WHAT IS BEING ASKED:
Look for the string "scrollTo" in the data below, and copy each line that holds it.

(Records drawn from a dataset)
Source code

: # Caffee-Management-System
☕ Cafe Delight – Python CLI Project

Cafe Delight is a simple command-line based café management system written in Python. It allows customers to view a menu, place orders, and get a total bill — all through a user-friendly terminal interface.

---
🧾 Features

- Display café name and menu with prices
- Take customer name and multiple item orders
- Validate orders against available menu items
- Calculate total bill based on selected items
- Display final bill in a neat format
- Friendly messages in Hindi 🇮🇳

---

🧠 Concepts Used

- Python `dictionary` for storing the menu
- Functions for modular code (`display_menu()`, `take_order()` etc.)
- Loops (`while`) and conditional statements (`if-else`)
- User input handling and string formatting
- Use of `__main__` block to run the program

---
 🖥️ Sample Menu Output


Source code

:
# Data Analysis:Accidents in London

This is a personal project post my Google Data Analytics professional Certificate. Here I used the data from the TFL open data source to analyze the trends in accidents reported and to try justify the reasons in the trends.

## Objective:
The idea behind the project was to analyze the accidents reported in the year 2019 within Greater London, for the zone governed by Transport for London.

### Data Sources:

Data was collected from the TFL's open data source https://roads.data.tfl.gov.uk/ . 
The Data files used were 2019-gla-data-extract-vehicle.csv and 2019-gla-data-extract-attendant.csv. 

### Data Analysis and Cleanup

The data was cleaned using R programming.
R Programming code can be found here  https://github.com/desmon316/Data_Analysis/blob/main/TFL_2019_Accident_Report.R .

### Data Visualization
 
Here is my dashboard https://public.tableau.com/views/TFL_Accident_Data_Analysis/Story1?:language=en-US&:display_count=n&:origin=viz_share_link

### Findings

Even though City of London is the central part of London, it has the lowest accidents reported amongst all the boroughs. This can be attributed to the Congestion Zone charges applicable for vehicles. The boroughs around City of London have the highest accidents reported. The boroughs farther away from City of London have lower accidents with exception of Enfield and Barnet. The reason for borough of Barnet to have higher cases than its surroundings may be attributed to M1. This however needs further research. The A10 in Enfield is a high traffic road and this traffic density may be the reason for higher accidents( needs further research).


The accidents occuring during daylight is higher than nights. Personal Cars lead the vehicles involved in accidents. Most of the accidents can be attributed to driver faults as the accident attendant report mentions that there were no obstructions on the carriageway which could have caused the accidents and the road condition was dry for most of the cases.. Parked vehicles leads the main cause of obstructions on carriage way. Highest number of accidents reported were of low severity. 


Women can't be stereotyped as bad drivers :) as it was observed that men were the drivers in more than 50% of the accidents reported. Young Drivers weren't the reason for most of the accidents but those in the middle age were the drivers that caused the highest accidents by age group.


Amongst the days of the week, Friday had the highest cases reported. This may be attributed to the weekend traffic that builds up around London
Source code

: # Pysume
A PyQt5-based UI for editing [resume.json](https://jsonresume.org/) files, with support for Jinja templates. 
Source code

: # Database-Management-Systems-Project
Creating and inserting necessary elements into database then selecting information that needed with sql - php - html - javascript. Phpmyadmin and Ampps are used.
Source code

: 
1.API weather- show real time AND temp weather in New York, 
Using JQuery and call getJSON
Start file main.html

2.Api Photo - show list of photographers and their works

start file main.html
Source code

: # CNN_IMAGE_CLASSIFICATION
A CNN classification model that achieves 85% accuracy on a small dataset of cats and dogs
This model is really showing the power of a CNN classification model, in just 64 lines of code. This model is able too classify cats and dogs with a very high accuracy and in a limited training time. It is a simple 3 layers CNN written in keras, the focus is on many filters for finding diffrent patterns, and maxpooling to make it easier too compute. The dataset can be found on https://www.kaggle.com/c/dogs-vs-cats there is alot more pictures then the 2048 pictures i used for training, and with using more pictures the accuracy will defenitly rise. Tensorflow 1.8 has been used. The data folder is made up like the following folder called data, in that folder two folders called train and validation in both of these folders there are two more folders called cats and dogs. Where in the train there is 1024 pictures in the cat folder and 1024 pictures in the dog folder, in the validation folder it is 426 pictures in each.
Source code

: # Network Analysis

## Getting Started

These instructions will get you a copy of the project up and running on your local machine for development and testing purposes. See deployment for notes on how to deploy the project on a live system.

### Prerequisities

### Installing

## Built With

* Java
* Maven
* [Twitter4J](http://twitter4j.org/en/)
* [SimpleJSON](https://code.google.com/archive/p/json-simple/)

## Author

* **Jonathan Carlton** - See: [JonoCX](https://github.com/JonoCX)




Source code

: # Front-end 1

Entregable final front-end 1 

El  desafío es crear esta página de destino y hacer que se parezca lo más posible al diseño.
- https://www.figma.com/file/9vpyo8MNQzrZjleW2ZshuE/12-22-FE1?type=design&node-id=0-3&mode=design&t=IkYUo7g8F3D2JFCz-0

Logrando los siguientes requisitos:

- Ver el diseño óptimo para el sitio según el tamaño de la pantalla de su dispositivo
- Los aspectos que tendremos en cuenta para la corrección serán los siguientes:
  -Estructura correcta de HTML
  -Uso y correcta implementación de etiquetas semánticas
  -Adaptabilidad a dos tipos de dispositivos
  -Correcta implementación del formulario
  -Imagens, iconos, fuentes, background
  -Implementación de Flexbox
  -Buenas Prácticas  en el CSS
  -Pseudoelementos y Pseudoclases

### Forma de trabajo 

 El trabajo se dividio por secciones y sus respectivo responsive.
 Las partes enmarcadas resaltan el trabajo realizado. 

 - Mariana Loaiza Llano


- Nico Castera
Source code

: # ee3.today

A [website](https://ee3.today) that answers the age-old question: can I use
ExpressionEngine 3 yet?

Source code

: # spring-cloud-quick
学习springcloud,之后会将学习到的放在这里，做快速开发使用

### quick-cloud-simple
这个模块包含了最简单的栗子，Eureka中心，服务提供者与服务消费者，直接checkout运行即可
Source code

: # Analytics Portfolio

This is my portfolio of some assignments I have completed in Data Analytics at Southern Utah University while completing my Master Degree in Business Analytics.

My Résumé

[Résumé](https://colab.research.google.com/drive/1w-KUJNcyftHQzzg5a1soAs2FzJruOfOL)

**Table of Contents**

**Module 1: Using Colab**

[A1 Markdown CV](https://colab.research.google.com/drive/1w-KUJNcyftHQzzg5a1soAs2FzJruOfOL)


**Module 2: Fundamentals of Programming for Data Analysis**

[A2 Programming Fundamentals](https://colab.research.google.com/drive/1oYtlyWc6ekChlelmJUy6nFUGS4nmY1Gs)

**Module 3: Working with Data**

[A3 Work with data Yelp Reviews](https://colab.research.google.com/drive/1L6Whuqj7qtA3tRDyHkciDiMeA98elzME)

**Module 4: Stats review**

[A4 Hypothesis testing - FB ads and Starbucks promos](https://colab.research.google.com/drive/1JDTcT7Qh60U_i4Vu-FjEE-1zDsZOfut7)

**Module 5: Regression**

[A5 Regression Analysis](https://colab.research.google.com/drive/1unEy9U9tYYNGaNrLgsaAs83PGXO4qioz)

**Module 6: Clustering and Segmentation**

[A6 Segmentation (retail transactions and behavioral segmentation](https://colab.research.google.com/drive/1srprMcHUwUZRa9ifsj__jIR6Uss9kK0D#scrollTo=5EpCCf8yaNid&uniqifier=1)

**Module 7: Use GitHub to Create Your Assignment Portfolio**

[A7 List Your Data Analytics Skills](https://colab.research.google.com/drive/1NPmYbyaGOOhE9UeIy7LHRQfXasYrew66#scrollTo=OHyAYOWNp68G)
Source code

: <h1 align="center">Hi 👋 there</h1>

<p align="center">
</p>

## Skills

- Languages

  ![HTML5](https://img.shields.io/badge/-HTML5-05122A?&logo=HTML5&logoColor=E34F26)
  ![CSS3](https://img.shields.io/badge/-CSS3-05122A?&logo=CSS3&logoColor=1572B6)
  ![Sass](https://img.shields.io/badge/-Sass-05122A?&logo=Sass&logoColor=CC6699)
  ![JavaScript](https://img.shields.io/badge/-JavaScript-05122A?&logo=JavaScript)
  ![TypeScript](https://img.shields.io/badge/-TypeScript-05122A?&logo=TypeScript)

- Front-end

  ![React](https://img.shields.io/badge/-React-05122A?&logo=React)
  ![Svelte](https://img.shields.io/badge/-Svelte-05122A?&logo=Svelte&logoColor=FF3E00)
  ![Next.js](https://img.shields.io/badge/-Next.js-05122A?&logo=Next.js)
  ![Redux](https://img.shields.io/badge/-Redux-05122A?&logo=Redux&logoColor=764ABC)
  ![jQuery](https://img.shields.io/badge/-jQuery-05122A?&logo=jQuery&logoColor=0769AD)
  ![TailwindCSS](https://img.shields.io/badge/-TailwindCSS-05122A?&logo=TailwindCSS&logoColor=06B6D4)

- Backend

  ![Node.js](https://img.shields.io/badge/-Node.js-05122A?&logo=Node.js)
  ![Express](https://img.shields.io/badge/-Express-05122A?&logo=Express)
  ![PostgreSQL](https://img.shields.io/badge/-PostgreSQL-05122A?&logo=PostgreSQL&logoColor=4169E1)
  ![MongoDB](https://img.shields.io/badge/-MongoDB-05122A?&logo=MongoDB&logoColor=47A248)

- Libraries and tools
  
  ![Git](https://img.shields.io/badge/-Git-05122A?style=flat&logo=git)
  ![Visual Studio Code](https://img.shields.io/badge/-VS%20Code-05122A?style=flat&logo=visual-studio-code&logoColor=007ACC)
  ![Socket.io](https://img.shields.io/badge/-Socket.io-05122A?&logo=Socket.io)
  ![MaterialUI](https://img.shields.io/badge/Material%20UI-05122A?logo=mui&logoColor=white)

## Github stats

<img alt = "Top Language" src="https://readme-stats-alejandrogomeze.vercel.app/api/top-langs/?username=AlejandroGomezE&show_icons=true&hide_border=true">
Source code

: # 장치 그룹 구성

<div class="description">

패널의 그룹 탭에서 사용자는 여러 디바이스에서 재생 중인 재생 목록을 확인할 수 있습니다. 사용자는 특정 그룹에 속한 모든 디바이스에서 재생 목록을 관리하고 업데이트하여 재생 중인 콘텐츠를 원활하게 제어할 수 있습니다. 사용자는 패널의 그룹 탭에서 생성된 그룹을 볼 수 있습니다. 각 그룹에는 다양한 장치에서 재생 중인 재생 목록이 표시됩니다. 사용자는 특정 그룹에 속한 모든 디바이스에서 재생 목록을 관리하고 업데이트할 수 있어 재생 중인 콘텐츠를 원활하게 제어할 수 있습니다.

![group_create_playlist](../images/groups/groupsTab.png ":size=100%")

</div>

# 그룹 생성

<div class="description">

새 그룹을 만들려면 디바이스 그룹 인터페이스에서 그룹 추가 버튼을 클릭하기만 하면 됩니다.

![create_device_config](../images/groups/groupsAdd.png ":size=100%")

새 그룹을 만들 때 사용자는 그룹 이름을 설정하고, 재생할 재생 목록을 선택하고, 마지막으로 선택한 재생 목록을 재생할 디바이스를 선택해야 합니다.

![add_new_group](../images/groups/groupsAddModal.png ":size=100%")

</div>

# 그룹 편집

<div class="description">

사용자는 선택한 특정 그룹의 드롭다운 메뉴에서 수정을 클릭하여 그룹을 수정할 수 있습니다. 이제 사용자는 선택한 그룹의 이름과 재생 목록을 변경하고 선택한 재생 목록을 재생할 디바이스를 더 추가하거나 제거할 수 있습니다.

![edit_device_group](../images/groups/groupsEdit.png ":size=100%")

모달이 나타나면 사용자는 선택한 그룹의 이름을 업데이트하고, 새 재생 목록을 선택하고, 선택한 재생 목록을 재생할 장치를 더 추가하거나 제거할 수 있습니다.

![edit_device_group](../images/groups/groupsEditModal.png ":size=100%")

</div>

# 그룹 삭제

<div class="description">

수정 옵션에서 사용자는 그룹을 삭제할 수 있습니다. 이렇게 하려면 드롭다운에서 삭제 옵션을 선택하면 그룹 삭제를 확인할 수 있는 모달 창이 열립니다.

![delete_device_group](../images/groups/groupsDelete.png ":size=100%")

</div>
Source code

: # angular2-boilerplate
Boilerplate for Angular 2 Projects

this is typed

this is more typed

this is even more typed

RESPONSE BELOW:
[A6 Segmentation (retail transactions and behavioral segmentation](https://colab.research.google.com/drive/1srprMcHUwUZRa9ifsj__jIR6Uss9kK0D#scrollTo=5EpCCf8yaNid&uniqifier=1)
[A7 List Your Data Analytics Skills](https://colab.research.google.com/drive/1NPmYbyaGOOhE9UeIy7LHRQfXasYrew66#scrollTo=OHyAYOWNp68G)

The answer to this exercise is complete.